GIVEN RECORDS:
···

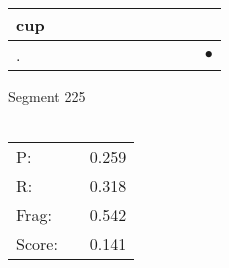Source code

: \documentclass[landscape]{article}
\newcommand{\ssp}{\hspace{2pt}}
\newcommand{\mex}{\cellcolor{g}$\bullet$}
\begin{document}
\begin{tabular}{|l|p{10pt}|p{10pt}|p{10pt}|p{10pt}|p{10pt}|p{10pt}|p{10pt}|p{10pt}|p{10pt}|p{10pt}|}
\hline
\ssp cup \ssp&\hspace{2pt}&\hspace{2pt}&\hspace{2pt}&\hspace{2pt}&\hspace{2pt}&\hspace{2pt}&\hspace{2pt}&\hspace{2pt}&\hspace{2pt}&\hspace{2pt}\\
\hline
\ssp \cellcolor{ref9}. \ssp&\hspace{2pt}&\hspace{2pt}&\hspace{2pt}&\hspace{2pt}&\hspace{2pt}&\hspace{2pt}&\hspace{2pt}&\hspace{2pt}&\hspace{2pt}&\hspace{2pt}\mex\\
\hline
\end{tabular}

\vspace{6pt}
\noindent Segment 225\\\\
\noindent\begin{tabular}{lm{12pt}r}
\hline
P:&&0.259\\
R:&&0.318\\
Frag:&&0.542\\
Score:&&0.141\\
\end{tabular}

\newpage
\end{document}

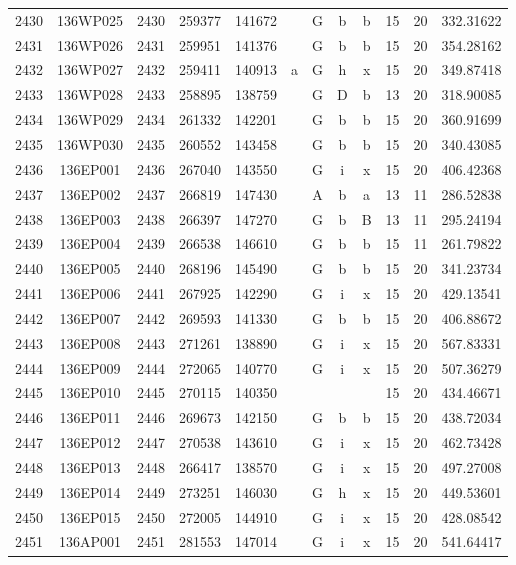 \begin{tabular}{|*{12}{c|}}
2430 & 136WP025 & 2430 & 259377 & 141672 &  & G & b & b & 15 & 20 & 332.31622 \\ 
2431 & 136WP026 & 2431 & 259951 & 141376 &  & G & b & b & 15 & 20 & 354.28162 \\ 
2432 & 136WP027 & 2432 & 259411 & 140913 & a & G & h & x & 15 & 20 & 349.87418 \\ 
2433 & 136WP028 & 2433 & 258895 & 138759 &  & G & D & b & 13 & 20 & 318.90085 \\ 
2434 & 136WP029 & 2434 & 261332 & 142201 &  & G & b & b & 15 & 20 & 360.91699 \\ 
2435 & 136WP030 & 2435 & 260552 & 143458 &  & G & b & b & 15 & 20 & 340.43085 \\ 
2436 & 136EP001 & 2436 & 267040 & 143550 &  & G & i & x & 15 & 20 & 406.42368 \\ 
2437 & 136EP002 & 2437 & 266819 & 147430 &  & A & b & a & 13 & 11 & 286.52838 \\ 
2438 & 136EP003 & 2438 & 266397 & 147270 &  & G & b & B & 13 & 11 & 295.24194 \\ 
2439 & 136EP004 & 2439 & 266538 & 146610 &  & G & b & b & 15 & 11 & 261.79822 \\ 
2440 & 136EP005 & 2440 & 268196 & 145490 &  & G & b & b & 15 & 20 & 341.23734 \\ 
2441 & 136EP006 & 2441 & 267925 & 142290 &  & G & i & x & 15 & 20 & 429.13541 \\ 
2442 & 136EP007 & 2442 & 269593 & 141330 &  & G & b & b & 15 & 20 & 406.88672 \\ 
2443 & 136EP008 & 2443 & 271261 & 138890 &  & G & i & x & 15 & 20 & 567.83331 \\ 
2444 & 136EP009 & 2444 & 272065 & 140770 &  & G & i & x & 15 & 20 & 507.36279 \\ 
2445 & 136EP010 & 2445 & 270115 & 140350 &  &  &  &  & 15 & 20 & 434.46671 \\ 
2446 & 136EP011 & 2446 & 269673 & 142150 &  & G & b & b & 15 & 20 & 438.72034 \\ 
2447 & 136EP012 & 2447 & 270538 & 143610 &  & G & i & x & 15 & 20 & 462.73428 \\ 
2448 & 136EP013 & 2448 & 266417 & 138570 &  & G & i & x & 15 & 20 & 497.27008 \\ 
2449 & 136EP014 & 2449 & 273251 & 146030 &  & G & h & x & 15 & 20 & 449.53601 \\ 
2450 & 136EP015 & 2450 & 272005 & 144910 &  & G & i & x & 15 & 20 & 428.08542 \\ 
2451 & 136AP001 & 2451 & 281553 & 147014 &  & G & i & x & 15 & 20 & 541.64417 \\ 

\end{tabular}
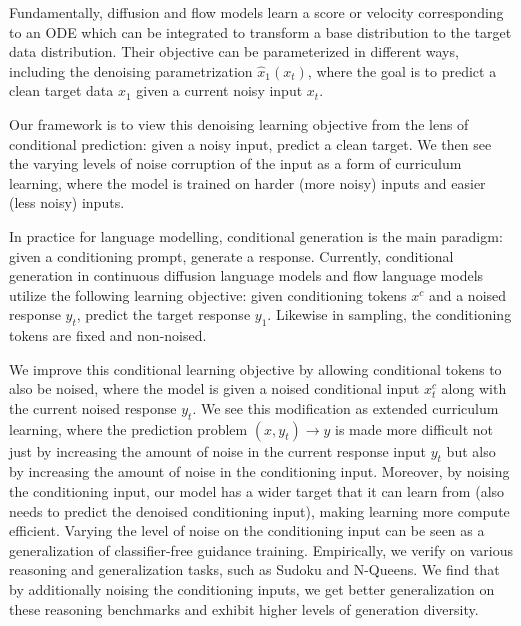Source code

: \documentclass{article}
\begin{document}
Fundamentally, diffusion and flow models learn a score or velocity corresponding to an ODE
which can be integrated to transform a base distribution to the target data distribution.
Their objective can be parameterized in different ways,
including the denoising parametrization $\hat{x}_1(x_t)$, where the goal is to predict a
clean target data $x_1$ given a current noisy input $x_t$.

Our framework is to view this denoising learning objective from the lens of conditional prediction:
given a noisy input, predict a clean target. We then see the varying levels of noise
corruption of the input as a form of curriculum learning, where the model is trained on
harder (more noisy) inputs and easier (less noisy) inputs.

In practice for language modelling, conditional generation is the main paradigm: given a
conditioning prompt, generate a response. Currently, conditional generation in continuous
diffusion language models and flow language models utilize the following learning objective: given
conditioning tokens $x^c$ and a noised response $y_t$, predict the target response $y_1$.
Likewise in sampling, the conditioning tokens are fixed and non-noised. 

We improve this conditional learning objective
by allowing conditional tokens to also be noised, where the model is given
a noised conditional input $x_t^c$ along with the current noised response $y_t$. We see this modification
as extended curriculum learning, where the prediction problem $(x, y_t) \to y$ is made more difficult not
just by increasing the amount of noise in the current response input $y_t$ but also by
increasing the amount of noise in the conditioning input. Moreover, by noising the conditioning input,
our model has a wider target that it can learn from
(also needs to predict the denoised conditioning input), making learning more compute
efficient. Varying the level of noise
on the conditioning input can be seen as a generalization of classifier-free guidance training.
Empirically, we verify on various reasoning and generalization tasks, such as Sudoku and N-Queens. We find that
by additionally noising the conditioning inputs, we get better generalization on these reasoning benchmarks
and exhibit higher levels of generation diversity.
\end{document}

···

WHAT IS BEING ASKED:
Repeat only the stretch of data above that runs from the line with "2447 & 136EP012" to the line with "diffusion language models". Keep both end lines; exclude pictures.

ANSWER SPACE:
2447 & 136EP012 & 2447 & 270538 & 143610 &  & G & i & x & 15 & 20 & 462.73428 \\ 
2448 & 136EP013 & 2448 & 266417 & 138570 &  & G & i & x & 15 & 20 & 497.27008 \\ 
2449 & 136EP014 & 2449 & 273251 & 146030 &  & G & h & x & 15 & 20 & 449.53601 \\ 
2450 & 136EP015 & 2450 & 272005 & 144910 &  & G & i & x & 15 & 20 & 428.08542 \\ 
2451 & 136AP001 & 2451 & 281553 & 147014 &  & G & i & x & 15 & 20 & 541.64417 \\ 

\end{tabular}
Source code

: \documentclass{article}
\begin{document}
Fundamentally, diffusion and flow models learn a score or velocity corresponding to an ODE
which can be integrated to transform a base distribution to the target data distribution.
Their objective can be parameterized in different ways,
including the denoising parametrization $\hat{x}_1(x_t)$, where the goal is to predict a
clean target data $x_1$ given a current noisy input $x_t$.

Our framework is to view this denoising learning objective from the lens of conditional prediction:
given a noisy input, predict a clean target. We then see the varying levels of noise
corruption of the input as a form of curriculum learning, where the model is trained on
harder (more noisy) inputs and easier (less noisy) inputs.

In practice for language modelling, conditional generation is the main paradigm: given a
conditioning prompt, generate a response. Currently, conditional generation in continuous
diffusion language models and flow language models utilize the following learning objective: given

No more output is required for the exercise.